DA NOSSA VIDA

Humildade

Há dias, um dos nossos mais pequenos (do grupo dos «Batatinhas») disse-me à queima-roupa que não era justo os mais pequenos não terem telemóvel. A resposta que lhe dei, em termos comparativos, não terá sido muito convincente, embora puxando à realidade. É por aqui, pelas situações que eles conhecem, que podem destrinçar o que é ou não justo.

Sempre foi para mim causa de admiração a perspicácia com que Pai Américo lia a realidade, a fineza com que o seu olhar separava o justo do injusto, para além da coragem com que o trazia à vista de todos. A sua cultura era considerável, mas esta sua capacidade vinha-lhe de outra fonte: a humildade.

O humilde é capaz de apreciar as coisas sem juízos prévios ou preconceituosos, ele vê as coisas tal como elas são. Ele não é afectado pela posição, valor ou sinais exteriores do que observa. O humilde nada favorece ou desfavorece. A lição da história mostra-nos que os humildes a influenciam para o bem de todos.

O humilde tem a capacidade para se conformar com qualquer que seja o desfecho dos acontecimentos, agradáveis ou desagradáveis. Ainda que seja violento esse desfecho, ele é capaz de o suplantar integrando-o com a sua probabilidade de ocorrer na normalidade da vida.

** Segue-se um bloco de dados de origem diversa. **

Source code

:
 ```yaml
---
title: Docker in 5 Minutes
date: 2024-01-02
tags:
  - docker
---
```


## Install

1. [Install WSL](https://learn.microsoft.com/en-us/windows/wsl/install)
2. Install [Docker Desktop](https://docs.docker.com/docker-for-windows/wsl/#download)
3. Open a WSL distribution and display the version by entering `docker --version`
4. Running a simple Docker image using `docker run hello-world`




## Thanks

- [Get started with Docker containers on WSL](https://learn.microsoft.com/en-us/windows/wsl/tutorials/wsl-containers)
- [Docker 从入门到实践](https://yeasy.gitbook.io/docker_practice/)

Nunca como hoje se manifesta a carência desta virtude na vida das pessoas. Cioso da sua segurança e das suas potencialidades, o homem de hoje não tem em si as defesas que a humildade confere. Tornou-se banal o recurso a acompanhamento psicológico perante um acidente grave, um atentado terrorista, uma grave aflição ou até perante a infalível morte. No confronto com a realidade só é aceite aquilo que favorece, o que corresponde aos desejos e anseios de cada um. Quando não, é injusto, algo que não pode fazer parte da realidade que se constrói.

Também o nosso pequeno sente que tudo o que existe deve estar disponível para ele. Sem ter consciência das implicações que comporta ter um telemóvel, ele sente-se no direito de o ter, mesmo sem pensar que alguém teria de lho dar, pois por si só não o poderia obter licitamente. Eu chamaria a isto falta de humildade, ou seja, uma visão desadequada da realidade. E, infelizmente, isto não é só coisa de crianças.

Esta superficialidade tão vulgar nos dias de hoje, tem graves consequências, que terminam no estatelar-se no chão. Por razões similares Pai Américo fazia frequentes avisos a si mesmo e aos outros, dos perigos em que anda quem se sente seguro lá no alto e por lá fica, e contrariava esta ilusão com o realismo do eu sou pó, eu sou lama, eu não valho nada... embora valendo.

Pela visão esclarecida «vendo tudo ao contrário», Pai Américo obteve a percepção da verdade das coisas, escondida à superficialidade, pelo único caminho por que se lá chega - a humildade, e por isso insistia, afirmando que «sem humildade nada».